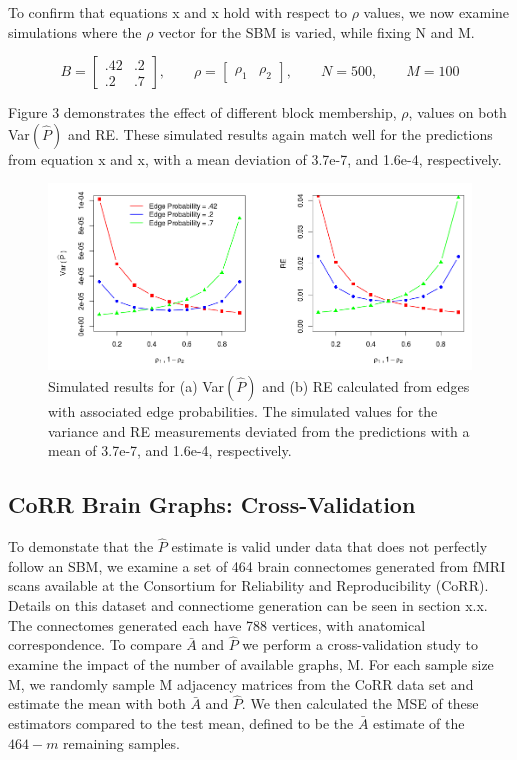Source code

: To confirm that equations x and x hold with respect to $\rho$ values, we now examine simulations where the $\rho$ vector for the SBM  is varied, while fixing N and M.

\begin{equation*}
B = \begin{bmatrix}
.42 & .2 \\
.2 & .7 
\end{bmatrix}
,\qquad \rho = \begin{bmatrix}
\rho_1 & \rho_2
\end{bmatrix}
,\qquad N = 500,\qquad M = 100
\end{equation*}

Figure 3 demonstrates the effect of different block membership, $\rho$, values on both Var$(\hat{P})$ and RE.  These simulated results again match well for the predictions from equation x and x, with a mean deviation of 3.7e-7, and 1.6e-4, respectively.
\begin{figure}[!htb]
	\centering
	\includegraphics[width=16cm]{VarRE.PNG}
	\caption{Simulated results for (a) Var$(\hat{P})$ and (b) RE calculated from edges with associated edge probabilities. The simulated values for the variance and RE measurements deviated from the predictions with a mean of 3.7e-7, and 1.6e-4, respectively.}
	\label{fig:plot1}
\end{figure}
\subsection{CoRR Brain Graphs: Cross-Validation}
	
	To demonstate that the $\hat{P}$ estimate is valid under data that does not perfectly follow an SBM, we examine a set of 464 brain connectomes generated from fMRI scans available at the Consortium for Reliability and Reproducibility (CoRR).  Details on this dataset and connectiome generation can be seen in section x.x.  The connectomes generated each have 788 vertices, with anatomical correspondence. To compare $\bar{A}$ and $\hat{P}$ we perform a cross-validation study to examine the impact of the number of available graphs, M.  For each sample size M, we randomly sample M adjacency matrices from the CoRR data set and estimate the mean with both $\bar{A}$ and $\hat{P}$.  We then calculated the MSE of these estimators compared to the test mean, defined to be the $\bar{A}$ estimate of the $464-m$ remaining samples.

━━━━━━━━━━━━━━━━━━━━

→ **Task prompt**: Among the records above, find the lines where the word "bmatrix" appears and copy them.

→ **Solution to the exercise**:
B = \begin{bmatrix}
\end{bmatrix}
,\qquad \rho = \begin{bmatrix}
\end{bmatrix}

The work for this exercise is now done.